[Recorded information Boundary: Start]

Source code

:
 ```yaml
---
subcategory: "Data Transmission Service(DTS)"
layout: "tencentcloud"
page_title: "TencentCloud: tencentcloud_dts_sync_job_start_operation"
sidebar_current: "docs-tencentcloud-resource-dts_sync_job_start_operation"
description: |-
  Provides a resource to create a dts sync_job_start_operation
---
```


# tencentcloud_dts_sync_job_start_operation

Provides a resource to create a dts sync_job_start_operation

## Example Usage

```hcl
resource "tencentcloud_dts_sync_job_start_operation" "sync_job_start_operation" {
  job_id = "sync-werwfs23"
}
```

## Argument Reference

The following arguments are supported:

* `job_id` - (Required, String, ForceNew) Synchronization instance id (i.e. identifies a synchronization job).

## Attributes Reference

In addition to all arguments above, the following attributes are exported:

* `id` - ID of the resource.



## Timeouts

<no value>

[Recorded information Boundary: End]

Instructions to follow:
The answer should be an exact copy of the lines from the one containing "The following arguments" through the last line of the entries, both included.

Your response:
The following arguments are supported:

* `job_id` - (Required, String, ForceNew) Synchronization instance id (i.e. identifies a synchronization job).

## Attributes Reference

In addition to all arguments above, the following attributes are exported:

* `id` - ID of the resource.



## Timeouts

<no value>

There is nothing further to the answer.